EL PARTO
Un hombre le pidió una tarde a su vecino una olla prestada.
El dueño de la olla no era demasiado solidario, pero se sintió obligado a
prestarla.
A los cuatro días, la olla no había sido devuelta, así que,
con la excusa de necesitarla, fue a pedirle a su vecino que se la devolviera.
—Casualmente iba a subir a su casa para devolvérsela. ¡El
parto fue tan difícil!
—¿Qué parto?
—El de la olla.
—¿Cómo?
—Ah, ¿no lo sabía? La olla estaba embarazada.
—¿Embarazada?
—Si, y esa misma noche tuvo familia. Por eso tuvo que hacer
reposo, pero ahora ya está bien.
—¿Reposo?
—Sí. Un segundo, por favor.
Y, entrando en su casa, sacó la olla, una jarrita y una sartén.
—Esto no es mío. Sólo la olla.
—No, es suyo. Son las hijas de la olla. Si la olla es suya,
las hijas también lo son.
El hombre pensó que su vecino estaba completamente loco.
«Pero mejor que le siga la corriente», se dijo.
—Bueno, gracias.
—De nada. Adiós.
—Adíós, adiós.
Y el hombre se marchó a su casa con la jarrita, la sartén y
la olla.
Esa tarde, el vecino volvió a llamar a su puerta.
—Vecino, ¿me puede prestar un destornillador y una pinza?
El hombre se sentía ahora más obligado que antes.
—Sí, claro.
Entró en casa y salió con la pinza y el destornillador.
Pasó casi una semana y, cuando ya estaba pensando en ir a
recuperar sus cosas, el vecino llamó a su puerta.
—Ay, vecino, ¿usted lo sabía?
—¿El qué?
—Que el destornillador y la pinza son pareja.
—¡No me diga! —dijo el hombre con los ojos desorbitados—. No
lo sabía.
—Mire, fue un descuido mío.

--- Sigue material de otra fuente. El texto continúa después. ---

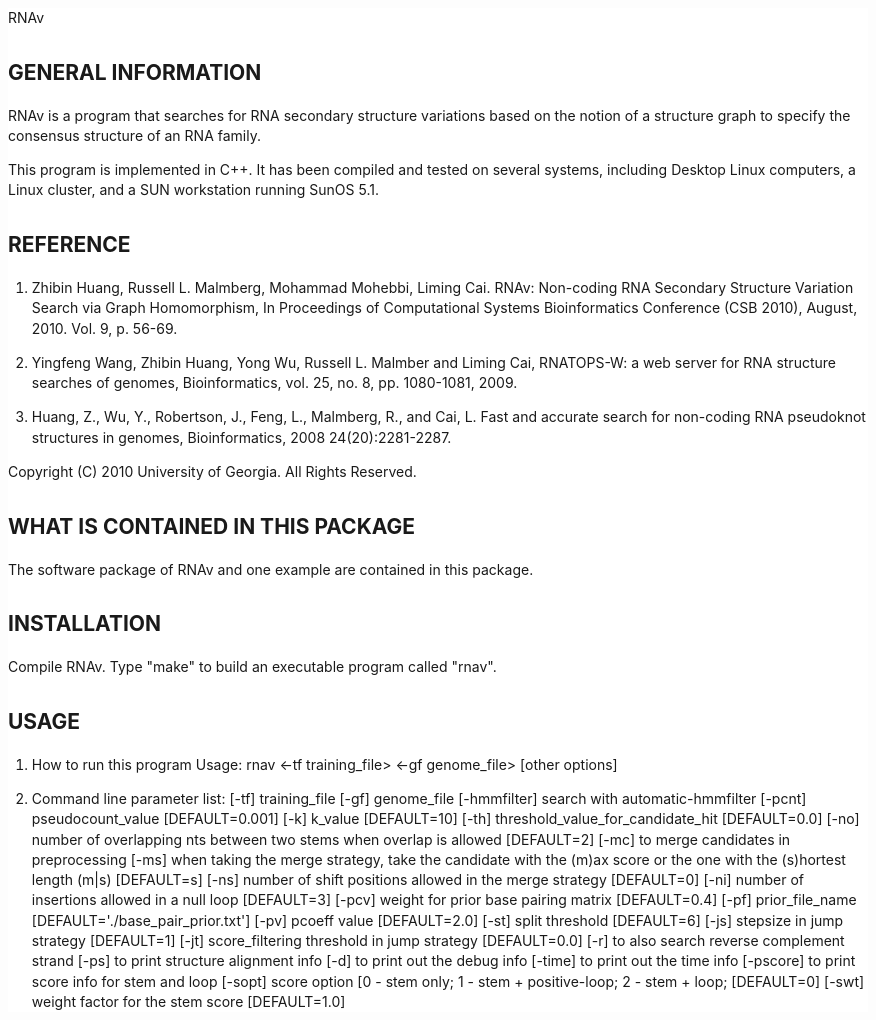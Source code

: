 RNAv

GENERAL INFORMATION
-------------------
RNAv is a program that searches for RNA secondary structure variations based on the notion of a structure graph to specify the consensus structure of an RNA family.

This program is implemented in C++. It has been compiled and tested on several systems, including Desktop Linux computers, a Linux cluster, and a SUN workstation running SunOS 5.1.

REFERENCE
---------
1.	Zhibin Huang, Russell L. Malmberg, Mohammad Mohebbi, Liming Cai. 
	RNAv: Non-coding RNA Secondary Structure Variation Search via Graph Homomorphism, 
	In Proceedings of Computational Systems Bioinformatics Conference (CSB 2010), 
	August, 2010. Vol. 9, p. 56-69.

2.	Yingfeng Wang, Zhibin Huang, Yong Wu, Russell L. Malmber and Liming Cai, 
	RNATOPS-W: a web server for RNA structure searches of genomes, 
	Bioinformatics, vol. 25, no. 8, pp. 1080-1081, 2009.

3.	Huang, Z., Wu, Y., Robertson, J., Feng, L., Malmberg, R., and Cai, L. 
	Fast and accurate search for non-coding RNA pseudoknot structures in genomes, 
	Bioinformatics, 2008 24(20):2281-2287.

Copyright (C) 2010 University of Georgia. All Rights Reserved.

WHAT IS CONTAINED IN THIS PACKAGE
---------------------------------
The software package of RNAv and one example are contained in this package.

INSTALLATION
------------
Compile RNAv.
Type "make" to build an executable program called "rnav".

USAGE
-----
1. How to run this program
Usage: rnav <-tf training_file> <-gf genome_file> [other options]

2. Command line parameter list:
[-tf]			training_file
[-gf]			genome_file
[-hmmfilter]	search with automatic-hmmfilter
[-pcnt]			pseudocount_value [DEFAULT=0.001]
[-k]			k_value [DEFAULT=10]
[-th]			threshold_value_for_candidate_hit [DEFAULT=0.0]
[-no]			number of overlapping nts between two stems when overlap is allowed [DEFAULT=2]
[-mc]			to merge candidates in preprocessing
[-ms]			when taking the merge strategy, take the candidate with the (m)ax score 
				or the one with the (s)hortest length (m|s) [DEFAULT=s]
[-ns]			number of shift positions allowed in the merge strategy [DEFAULT=0]
[-ni]			number of insertions allowed in a null loop [DEFAULT=3]
[-pcv]			weight for prior base pairing matrix [DEFAULT=0.4]
[-pf]			prior_file_name [DEFAULT='./base_pair_prior.txt']
[-pv]			pcoeff value [DEFAULT=2.0]
[-st]			split threshold [DEFAULT=6]
[-js]			stepsize in jump strategy [DEFAULT=1]
[-jt]			score_filtering threshold in jump strategy [DEFAULT=0.0]
[-r]			to also search reverse complement strand
[-ps]			to print structure alignment info
[-d]			to print out the debug info
[-time]			to print out the time info
[-pscore]		to print score info for stem and loop
[-sopt]			score option [0 - stem only; 1 - stem + positive-loop; 2 - stem + loop; [DEFAULT=0]
[-swt]			weight factor for the stem score [DEFAULT=1.0]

Durante un ratito los dejé solos
y se ha quedado embarazada.
—¿La pinza?
—¡La pinza! Le he traído a sus hijos.
Y, abriendo una canastilla, le entregó algunos tornillos,
tuercas y clavos que, según él, había parido la pinza.
«Está totalmente loco », pensó el hombre. Pero los clavos y
los tornillos siempre
venían bien.
Pasaron dos días. El vecino pedigüeño apareció de nuevo.
—El otro día —le dijo-, cuando le traje la pinza, me di
cuenta de que tiene usted
sobre la mesa una hermosa ánfora de oro. ¿Sería tan gentil
de prestármela durante una noche?
Al dueño del ánfora le tintinearon los ojos.
—Cómo no —dijo, en generosa actitud. Y entró en su casa para
salir con el ánfora que le habían pedido prestada.
—Gracias, vecino.
Pasó aquella noche, y también la siguiente, y el dueño del ánfora
no se atrevía a llamar a casa de su vecino para pedirle que se la devolviera.
Sin embargo, habiendo transcurrido una semana, no pudo resistir su ansiedad y
fue a reclamar el ánfora a su vecino.
—¿El ánfora? —dijo el vecino-. ¡Ah! ¿No se ha enterado?
—¿De qué?
—Murió en el parto.
—¿Cómo que murió en el parto?
—Sí, el ánfora estaba embarazada y, durante el parto, murió.
—Dígame, ¿usted cree que soy estúpido? ¿Cómo va a estar
embarazada un ánfora
de oro?
—Mire, vecino. Usted aceptó el embarazo y el parto de la
olla. Aceptó también la
boda y la descendencia del destornillador y la pinza. ¿Por
qué no habría ahora de
aceptar el embarazo y la muerte del ánfora?